What to do: Of the lines below, write out exactly those from the line with "Tests | Time |" through the line with "Cases | 9 | 3h |", both included, and skip the rest.
BEGIN Source records
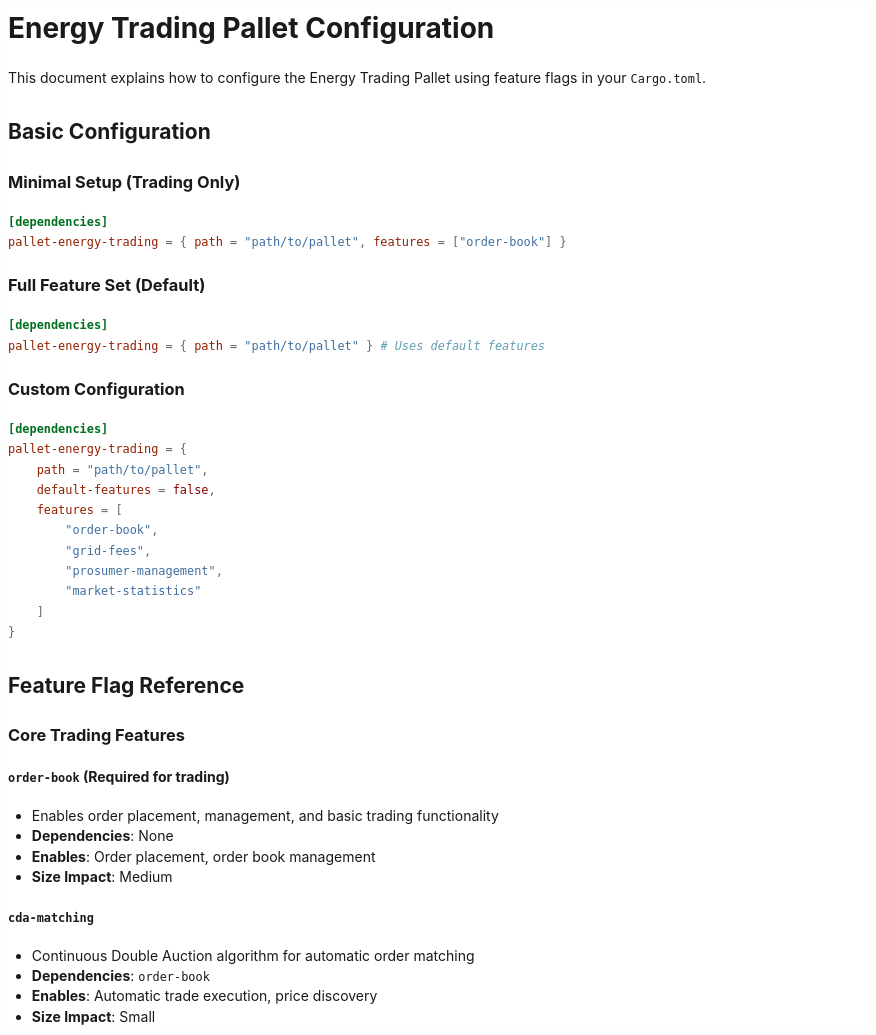 # Energy Trading Pallet Configuration

This document explains how to configure the Energy Trading Pallet using feature flags in your `Cargo.toml`.

## Basic Configuration

### Minimal Setup (Trading Only)
```toml
[dependencies]
pallet-energy-trading = { path = "path/to/pallet", features = ["order-book"] }
```

### Full Feature Set (Default)
```toml
[dependencies]
pallet-energy-trading = { path = "path/to/pallet" } # Uses default features
```

### Custom Configuration
```toml
[dependencies]
pallet-energy-trading = { 
    path = "path/to/pallet", 
    default-features = false,
    features = [
        "order-book",
        "grid-fees", 
        "prosumer-management",
        "market-statistics"
    ]
}
```

## Feature Flag Reference

### Core Trading Features

#### `order-book` (Required for trading)
- Enables order placement, management, and basic trading functionality
- **Dependencies**: None
- **Enables**: Order placement, order book management
- **Size Impact**: Medium

#### `cda-matching`
- Continuous Double Auction algorithm for automatic order matching
- **Dependencies**: `order-book`
- **Enables**: Automatic trade execution, price discovery
- **Size Impact**: Small
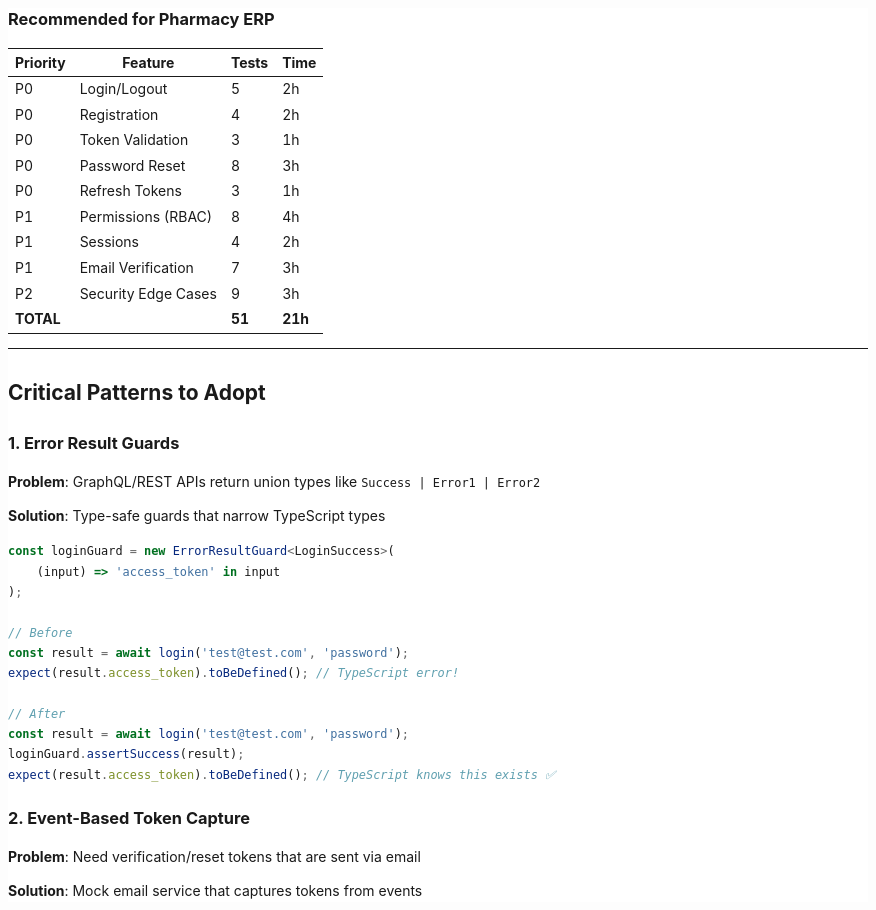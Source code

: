 ### Recommended for Pharmacy ERP

| Priority | Feature | Tests | Time |
|----------|---------|-------|------|
| P0 | Login/Logout | 5 | 2h |
| P0 | Registration | 4 | 2h |
| P0 | Token Validation | 3 | 1h |
| P0 | Password Reset | 8 | 3h |
| P0 | Refresh Tokens | 3 | 1h |
| P1 | Permissions (RBAC) | 8 | 4h |
| P1 | Sessions | 4 | 2h |
| P1 | Email Verification | 7 | 3h |
| P2 | Security Edge Cases | 9 | 3h |
| **TOTAL** | | **51** | **21h** |

---

## Critical Patterns to Adopt

### 1. Error Result Guards

**Problem**: GraphQL/REST APIs return union types like `Success | Error1 | Error2`

**Solution**: Type-safe guards that narrow TypeScript types

```typescript
const loginGuard = new ErrorResultGuard<LoginSuccess>(
    (input) => 'access_token' in input
);

// Before
const result = await login('test@test.com', 'password');
expect(result.access_token).toBeDefined(); // TypeScript error!

// After
const result = await login('test@test.com', 'password');
loginGuard.assertSuccess(result);
expect(result.access_token).toBeDefined(); // TypeScript knows this exists ✅
```

### 2. Event-Based Token Capture

**Problem**: Need verification/reset tokens that are sent via email

**Solution**: Mock email service that captures tokens from events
END Source records
Exercise answer:
| Priority | Feature | Tests | Time |
|----------|---------|-------|------|
| P0 | Login/Logout | 5 | 2h |
| P0 | Registration | 4 | 2h |
| P0 | Token Validation | 3 | 1h |
| P0 | Password Reset | 8 | 3h |
| P0 | Refresh Tokens | 3 | 1h |
| P1 | Permissions (RBAC) | 8 | 4h |
| P1 | Sessions | 4 | 2h |
| P1 | Email Verification | 7 | 3h |
| P2 | Security Edge Cases | 9 | 3h |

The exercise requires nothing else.